Senate Minority Leader Harry Reid announced in an online video on Friday that he will not run for reelection in 2016. He insists that the decision has nothing to do with the serious facial injury he got in January, his position as minority leader, or his chances of being reelected. In 2010, Reid’s election was massively expensive — in fact, he has a history of stressfully close elections.
“I want to be able to go out at the top of my game,” the 75-year-old said. “I don’t want to be a 42-year-old trying to become a designated hitter.”
However, Reid’s reasons for deciding to retire after five terms seemed to have been influenced by all the factors he insists had nothing to do with it. He is worried about how expensive his 2016 campaign would be, and he wanted Democrats to spend money as wisely as possible so they could take back the Senate. “I think it is unfair for me to be soaking up all the money to be reelected with what we are doing in Maryland, in Pennsylvania, in Missouri, in Florida,” he said. “These are big, expensive states.”

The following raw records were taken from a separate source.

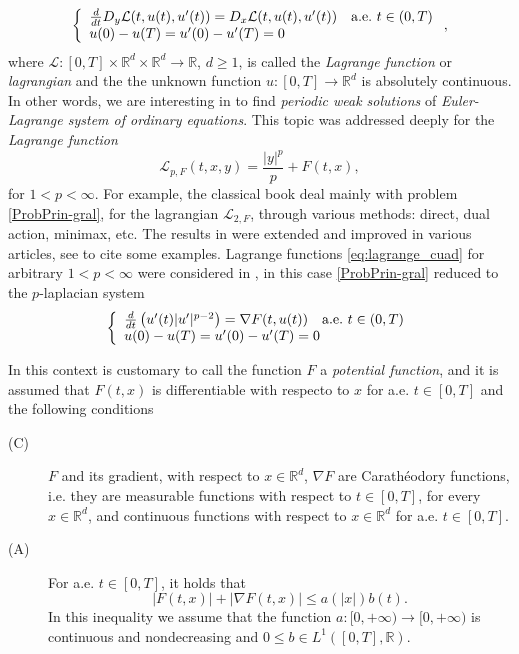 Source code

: \documentclass[twoside]{article}
\theoremstyle{remark}
\newcommand{\rr}{\mathbb{R}}
\renewcommand{\leq}{\leqslant}
\renewcommand{\geq}{\geqslant}
\newcounter{example}
\begin{document}
\begin{equation}\label{ProbPrin-gral}
    \left\{%
\begin{array}{ll}
  \frac{d}{dt} D_{y}\mathcal{L}(t,u(t),u'(t))= D_{x}\mathcal{L}(t,u(t),u'(t)) \quad \hbox{a.e.}\ t \in (0,T)\\
    u(0)-u(T)=u'(0)-u'(T)=0
\end{array}%
\right.,
\end{equation}
where $\mathcal{L}:[0,T]\times\rr^d\times\rr^d\to\rr$, $d\geq 1$, is called the \emph{Lagrange function} or \emph{lagrangian} and the the unknown function  $u:[0,T]\to\rr^d$ is absolutely continuous. In other words, we are interesting in to find \emph{periodic weak solutions} of \emph{Euler-Lagrange system of ordinary equations}. This topic    was addressed deeply for the \emph{Lagrange function}
\begin{equation}\label{eq:lagrange_cuad}
\mathcal{L}_{p,F}(t,x,y)=\frac{|y|^p}{p}+F(t,x),
\end{equation}
for $1<p<\infty$. For example, the classical book  \cite{mawhin2010critical} deal mainly with problem \eqref{ProbPrin-gral}, for the lagrangian $\mathcal{L}_{2,F}$, through various methods: direct, dual action, minimax, etc. The results in \cite{mawhin2010critical} were extended and improved in various articles, see  \cite{tang1995periodic,tang1998periodic,wu1999periodic,tang2001periodic,zhao2004periodic}  to cite some examples. Lagrange functions \eqref{eq:lagrange_cuad} for arbitrary $1<p<\infty$ were considered in  \cite{Tian2007192,tang2010periodic}, in this case \eqref{ProbPrin-gral} reduced to the $p$-laplacian system
\begin{equation}\label{ProbP-lapla}
    \left\{%
\begin{array}{ll}
   \frac{d}{dt}\left(u'(t)|u'|^{p-2}\right) = \nabla F(t,u(t)) \quad \hbox{a.e.}\ t \in (0,T)\\
    u(0)-u(T)=u'(0)-u'(T)=0
\end{array}%
\right.
\end{equation}


In this context  is customary to call the function $F$ a  \emph{potential function}, and it is assumed that $F(t,x)$ is differentiable with respecto to $x$ for a.e. $t\in [0,T]$ and the following conditions
\begin{description}

 \item[(C)]\label{item:condicion_c} $F$ and its gradient, with respect to $x\in\rr^d$, $\nabla F$ are  Carath\'eodory functions, i.e. they are measurable functions with respect to $t\in [0,T]$, for every  $x\in\rr^d$, and   continuous functions with  respect to  $x\in\rr^d$ for a.e. $t \in [0,T]$.

 \item[(A)]\label{item:condicion_a}  For   a.e. $t\in [0,T]$, it holds that
\begin{equation}
|F(t,x)| + |\nabla F(t,x)|  \leq a(|x|)b(t).
\end{equation}
In this inequality we assume that the function  $a:[0,+\infty)\to [0,+\infty)$ is continuous and nondecreasing and $0\leq b\in L^1([0,T],\rr)$.
\end{description}
\end{document}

The Democrats working up a game plan for 2016 are probably elated that they get to work with a clean slate in Nevada. As Politico noted last year, “Republicans think they’ve got a better shot against Reid than against a lesser-known Democrat — at least until a specific alternative emerges. Although Reid’s a master of survival, he may just have too much baggage to pull it off one final time.” Reid’s campaign had already begun fund-raising for 2016, and a spokesperson for the campaign told Politico that they knew what they were getting into: “Sen. Reid is not wasting any time preparing for what could be the most expensive Senate race in history.”
And, aware of the fact that his announcement would send Democrats and Republicans into a flurry of prognostication about who would replace him as senator and minority leader, and what it would change in the day-to-day operations of the Senate, Reid added, “My friend, Senator McConnell, don’t be too elated. I’m going to be here another 22 months.”
The statements reacting to Reid’s news have already begun fluttering from legislative offices. New York Senator Chuck Schumer, who has long been considered a potential majority/minority leader-in-waiting, said, “Harry is one of the best human beings I’ve ever met.” On Friday morning, Reid said, “I think Schumer should be able to succeed me.” Senate Minority Whip Dick Durbin has also been floated as a possible replacement for Reid, but the current minority leader said that Schumer should win the leadership post with no opposition.